Data provided –

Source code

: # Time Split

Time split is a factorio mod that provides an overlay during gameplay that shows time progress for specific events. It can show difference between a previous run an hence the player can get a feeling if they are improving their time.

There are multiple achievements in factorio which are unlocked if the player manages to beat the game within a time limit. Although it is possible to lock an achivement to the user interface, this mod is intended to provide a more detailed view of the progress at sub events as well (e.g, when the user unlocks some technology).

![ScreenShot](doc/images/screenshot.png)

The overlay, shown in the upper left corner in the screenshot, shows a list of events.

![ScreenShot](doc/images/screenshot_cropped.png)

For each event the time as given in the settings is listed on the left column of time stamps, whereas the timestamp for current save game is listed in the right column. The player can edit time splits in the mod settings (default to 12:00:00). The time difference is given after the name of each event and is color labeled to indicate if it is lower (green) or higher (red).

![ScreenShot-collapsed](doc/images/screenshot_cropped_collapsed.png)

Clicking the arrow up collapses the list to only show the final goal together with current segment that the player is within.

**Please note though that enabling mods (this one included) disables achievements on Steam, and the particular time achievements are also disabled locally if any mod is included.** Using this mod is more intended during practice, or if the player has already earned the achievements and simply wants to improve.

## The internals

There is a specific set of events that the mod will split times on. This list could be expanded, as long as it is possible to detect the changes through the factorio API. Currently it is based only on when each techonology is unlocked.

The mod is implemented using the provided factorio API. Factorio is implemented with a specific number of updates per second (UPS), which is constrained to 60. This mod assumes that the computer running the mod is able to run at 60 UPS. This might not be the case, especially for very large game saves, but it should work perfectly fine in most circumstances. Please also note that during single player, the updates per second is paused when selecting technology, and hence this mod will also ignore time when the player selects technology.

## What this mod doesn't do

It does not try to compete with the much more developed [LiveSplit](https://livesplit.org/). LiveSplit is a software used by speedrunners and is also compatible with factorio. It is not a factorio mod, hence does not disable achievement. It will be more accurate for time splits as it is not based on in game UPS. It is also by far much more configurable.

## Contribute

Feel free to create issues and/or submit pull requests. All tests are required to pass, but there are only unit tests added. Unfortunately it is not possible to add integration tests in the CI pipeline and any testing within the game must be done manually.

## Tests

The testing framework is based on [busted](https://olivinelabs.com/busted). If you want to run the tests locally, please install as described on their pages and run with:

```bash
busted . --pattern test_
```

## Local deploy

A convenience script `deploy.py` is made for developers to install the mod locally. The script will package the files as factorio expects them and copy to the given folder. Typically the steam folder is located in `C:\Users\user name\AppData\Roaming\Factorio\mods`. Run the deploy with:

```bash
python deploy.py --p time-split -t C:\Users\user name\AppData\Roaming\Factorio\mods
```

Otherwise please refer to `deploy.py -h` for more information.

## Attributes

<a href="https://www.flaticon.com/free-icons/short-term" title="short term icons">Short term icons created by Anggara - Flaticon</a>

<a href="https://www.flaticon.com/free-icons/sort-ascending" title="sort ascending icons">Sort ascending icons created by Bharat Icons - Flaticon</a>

Exercise directions – Search the material above for the string "within". Show every line that holds it.

Solution –
There are multiple achievements in factorio which are unlocked if the player manages to beat the game within a time limit. Although it is possible to lock an achivement to the user interface, this mod is intended to provide a more detailed view of the progress at sub events as well (e.g, when the user unlocks some technology).
Clicking the arrow up collapses the list to only show the final goal together with current segment that the player is within.
Feel free to create issues and/or submit pull requests. All tests are required to pass, but there are only unit tests added. Unfortunately it is not possible to add integration tests in the CI pipeline and any testing within the game must be done manually.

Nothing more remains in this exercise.